Scalds, shock and even death are potential consequences for people entering geothermal areas such as Sulphur Bay and Waiotapu Mud Pools.
Because of this, signage has been reviewed and is being increased by the Department of Conservation to make visitors aware of these hazards.
"I think people underestimate how hot geothermal areas can be and also the ground around these areas can be unstable ... the crust is thin on top and boiling hot water sits just below the surface," Department of Conservation ranger Colette Wi said.
At Waiotapu mud pool there are defined footprints in the mud showing where people have crossed safety barriers.
Temperatures in this area exceed 100C and noxious gases may be emitted as a result of the geothermal activity.
Additional signage has been placed along the Waiotapu Boardwalk that provides safe access to Waiotapu mud pool.
As one of the largest, free geothermal mud pools, this area is popular with tourists travelling the Thermal Explorer Highway and Te Ara Ahi (Thermal by bike) part of New Zealand's cycle trail.
Further signage is also being produced to highlight geothermal risks in the Sulphur Bay area, particularly around the Nature Heritage Trail.

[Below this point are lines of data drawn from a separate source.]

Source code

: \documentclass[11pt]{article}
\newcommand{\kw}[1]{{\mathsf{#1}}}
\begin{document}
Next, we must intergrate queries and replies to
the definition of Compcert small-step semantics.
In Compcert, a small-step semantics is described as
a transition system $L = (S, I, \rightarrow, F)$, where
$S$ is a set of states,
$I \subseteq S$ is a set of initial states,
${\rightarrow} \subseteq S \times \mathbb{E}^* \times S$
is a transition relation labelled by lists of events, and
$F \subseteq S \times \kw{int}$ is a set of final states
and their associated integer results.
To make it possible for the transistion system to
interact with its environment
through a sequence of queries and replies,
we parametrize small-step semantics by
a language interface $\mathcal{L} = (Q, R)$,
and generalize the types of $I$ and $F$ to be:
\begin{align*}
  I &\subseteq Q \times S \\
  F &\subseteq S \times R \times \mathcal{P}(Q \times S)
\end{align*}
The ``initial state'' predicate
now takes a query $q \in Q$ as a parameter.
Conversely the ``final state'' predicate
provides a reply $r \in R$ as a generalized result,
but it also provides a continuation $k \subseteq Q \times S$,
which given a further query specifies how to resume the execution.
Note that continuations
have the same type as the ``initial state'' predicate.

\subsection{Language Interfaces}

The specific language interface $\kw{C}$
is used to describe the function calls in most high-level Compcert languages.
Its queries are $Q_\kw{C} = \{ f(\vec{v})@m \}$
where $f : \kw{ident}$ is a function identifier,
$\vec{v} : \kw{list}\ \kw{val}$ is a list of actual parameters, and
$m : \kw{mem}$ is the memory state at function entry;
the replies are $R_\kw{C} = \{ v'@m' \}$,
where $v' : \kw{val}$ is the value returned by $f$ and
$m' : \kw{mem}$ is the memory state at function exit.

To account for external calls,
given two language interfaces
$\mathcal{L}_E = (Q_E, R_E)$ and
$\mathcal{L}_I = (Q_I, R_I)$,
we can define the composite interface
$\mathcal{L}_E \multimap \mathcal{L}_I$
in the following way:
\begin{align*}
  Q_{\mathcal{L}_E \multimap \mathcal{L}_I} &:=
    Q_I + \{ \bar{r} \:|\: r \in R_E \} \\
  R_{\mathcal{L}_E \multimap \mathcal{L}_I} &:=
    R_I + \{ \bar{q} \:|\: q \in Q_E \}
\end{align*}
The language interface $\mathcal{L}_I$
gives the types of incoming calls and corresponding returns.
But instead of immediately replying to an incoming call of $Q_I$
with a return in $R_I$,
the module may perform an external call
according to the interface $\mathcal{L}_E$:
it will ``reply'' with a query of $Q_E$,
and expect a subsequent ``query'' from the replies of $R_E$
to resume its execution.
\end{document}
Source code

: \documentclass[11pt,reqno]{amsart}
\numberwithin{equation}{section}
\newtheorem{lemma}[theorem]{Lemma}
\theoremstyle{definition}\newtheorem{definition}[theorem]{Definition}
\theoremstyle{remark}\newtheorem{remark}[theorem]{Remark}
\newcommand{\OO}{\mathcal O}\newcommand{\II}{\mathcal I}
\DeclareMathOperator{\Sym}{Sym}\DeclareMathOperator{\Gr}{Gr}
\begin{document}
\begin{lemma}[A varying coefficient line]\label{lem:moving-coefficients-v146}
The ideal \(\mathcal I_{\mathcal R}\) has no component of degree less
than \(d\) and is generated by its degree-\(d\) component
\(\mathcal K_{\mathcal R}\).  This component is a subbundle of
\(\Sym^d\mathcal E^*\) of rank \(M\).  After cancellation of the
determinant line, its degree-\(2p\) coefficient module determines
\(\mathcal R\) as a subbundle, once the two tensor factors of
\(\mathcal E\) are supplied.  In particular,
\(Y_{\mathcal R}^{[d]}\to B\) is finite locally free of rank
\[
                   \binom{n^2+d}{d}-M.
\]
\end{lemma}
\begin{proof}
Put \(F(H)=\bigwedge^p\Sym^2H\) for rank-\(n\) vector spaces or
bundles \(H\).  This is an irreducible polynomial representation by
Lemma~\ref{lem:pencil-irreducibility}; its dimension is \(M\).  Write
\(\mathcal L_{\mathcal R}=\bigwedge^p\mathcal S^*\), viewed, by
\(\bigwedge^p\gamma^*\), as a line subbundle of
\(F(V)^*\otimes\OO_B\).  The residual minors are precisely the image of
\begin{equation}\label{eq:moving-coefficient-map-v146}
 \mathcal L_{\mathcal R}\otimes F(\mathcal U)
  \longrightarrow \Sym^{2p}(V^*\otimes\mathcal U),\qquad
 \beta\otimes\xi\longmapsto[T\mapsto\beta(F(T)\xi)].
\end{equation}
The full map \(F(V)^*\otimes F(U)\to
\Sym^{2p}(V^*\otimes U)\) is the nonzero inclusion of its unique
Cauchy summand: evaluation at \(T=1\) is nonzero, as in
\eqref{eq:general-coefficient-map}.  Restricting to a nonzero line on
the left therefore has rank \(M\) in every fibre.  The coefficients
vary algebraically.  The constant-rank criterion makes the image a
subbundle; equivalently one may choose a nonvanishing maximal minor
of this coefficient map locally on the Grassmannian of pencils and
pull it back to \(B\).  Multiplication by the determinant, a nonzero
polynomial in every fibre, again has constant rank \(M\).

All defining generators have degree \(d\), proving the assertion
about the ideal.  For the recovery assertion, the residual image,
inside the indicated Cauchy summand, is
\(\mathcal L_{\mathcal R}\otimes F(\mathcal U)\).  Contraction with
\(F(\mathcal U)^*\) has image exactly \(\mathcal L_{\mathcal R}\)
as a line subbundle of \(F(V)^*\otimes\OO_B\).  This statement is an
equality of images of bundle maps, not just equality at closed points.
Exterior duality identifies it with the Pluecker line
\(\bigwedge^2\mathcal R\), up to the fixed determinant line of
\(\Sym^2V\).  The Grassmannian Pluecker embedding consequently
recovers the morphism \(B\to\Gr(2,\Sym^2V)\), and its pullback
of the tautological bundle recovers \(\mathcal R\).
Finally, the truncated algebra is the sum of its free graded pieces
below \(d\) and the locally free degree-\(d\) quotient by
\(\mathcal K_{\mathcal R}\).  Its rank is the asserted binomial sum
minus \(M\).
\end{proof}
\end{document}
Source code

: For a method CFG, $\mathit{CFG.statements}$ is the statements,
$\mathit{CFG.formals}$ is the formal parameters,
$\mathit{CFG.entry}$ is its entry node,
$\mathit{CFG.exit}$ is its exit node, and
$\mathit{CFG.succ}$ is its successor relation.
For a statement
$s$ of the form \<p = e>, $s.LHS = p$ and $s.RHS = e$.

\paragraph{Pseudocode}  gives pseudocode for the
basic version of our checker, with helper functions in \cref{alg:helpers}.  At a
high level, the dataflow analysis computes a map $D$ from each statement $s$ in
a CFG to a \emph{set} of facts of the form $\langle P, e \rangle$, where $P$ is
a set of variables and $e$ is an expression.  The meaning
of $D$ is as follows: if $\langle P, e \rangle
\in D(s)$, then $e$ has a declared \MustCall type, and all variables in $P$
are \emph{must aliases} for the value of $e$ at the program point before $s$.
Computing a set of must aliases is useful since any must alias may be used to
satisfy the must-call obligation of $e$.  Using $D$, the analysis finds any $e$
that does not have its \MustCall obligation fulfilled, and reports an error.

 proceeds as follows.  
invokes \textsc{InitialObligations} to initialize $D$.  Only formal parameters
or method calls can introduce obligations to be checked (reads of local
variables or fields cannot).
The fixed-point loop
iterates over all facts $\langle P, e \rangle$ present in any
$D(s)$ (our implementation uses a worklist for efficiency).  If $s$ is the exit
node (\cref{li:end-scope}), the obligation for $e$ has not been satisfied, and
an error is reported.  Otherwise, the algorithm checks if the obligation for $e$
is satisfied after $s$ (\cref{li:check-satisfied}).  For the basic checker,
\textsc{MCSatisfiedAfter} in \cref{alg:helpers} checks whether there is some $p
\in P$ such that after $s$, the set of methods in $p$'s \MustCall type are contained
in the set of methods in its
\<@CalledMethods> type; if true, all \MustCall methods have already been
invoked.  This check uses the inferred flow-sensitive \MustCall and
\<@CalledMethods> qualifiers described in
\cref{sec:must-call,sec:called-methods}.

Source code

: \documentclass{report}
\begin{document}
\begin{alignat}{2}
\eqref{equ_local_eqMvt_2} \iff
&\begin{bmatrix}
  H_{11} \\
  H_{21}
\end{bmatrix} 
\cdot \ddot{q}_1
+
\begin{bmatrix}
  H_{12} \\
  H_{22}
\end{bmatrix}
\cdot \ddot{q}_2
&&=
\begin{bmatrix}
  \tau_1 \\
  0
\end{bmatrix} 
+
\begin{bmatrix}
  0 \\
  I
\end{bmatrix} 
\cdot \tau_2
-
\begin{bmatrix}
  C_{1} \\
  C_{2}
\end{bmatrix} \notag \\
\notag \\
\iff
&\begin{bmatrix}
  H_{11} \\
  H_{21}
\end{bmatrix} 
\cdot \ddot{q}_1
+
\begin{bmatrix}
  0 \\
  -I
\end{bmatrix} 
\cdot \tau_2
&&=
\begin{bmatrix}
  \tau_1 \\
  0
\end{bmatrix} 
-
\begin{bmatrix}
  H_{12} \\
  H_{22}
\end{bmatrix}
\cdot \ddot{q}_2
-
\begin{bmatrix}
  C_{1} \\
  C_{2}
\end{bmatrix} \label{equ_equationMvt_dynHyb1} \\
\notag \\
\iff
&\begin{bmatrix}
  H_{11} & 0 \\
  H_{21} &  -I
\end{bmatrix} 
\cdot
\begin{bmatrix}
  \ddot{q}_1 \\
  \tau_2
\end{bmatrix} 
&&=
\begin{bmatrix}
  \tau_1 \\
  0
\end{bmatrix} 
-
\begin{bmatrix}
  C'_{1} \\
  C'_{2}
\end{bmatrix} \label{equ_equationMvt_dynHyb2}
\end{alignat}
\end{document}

"Rotorua Lakes Council has some existing warning signage for people enjoying Sulphur Bay's walking trails but we still see people venturing into prohibited areas which are unsafe. We don't want another tragedy on our hands," Miss Wi said.
An 8-year-old boy died on Boxing Day 2010 when he fell into a hot pool in Kuiaru Park.
Rainbow Mountain Scenic Reserve, Waimangu Scenic Reserve, Sulphur Bay Wildlife Refuge and Lake Tarawera Reserve are some of the geothermal areas administered by the Department of Conservation with support from iwi.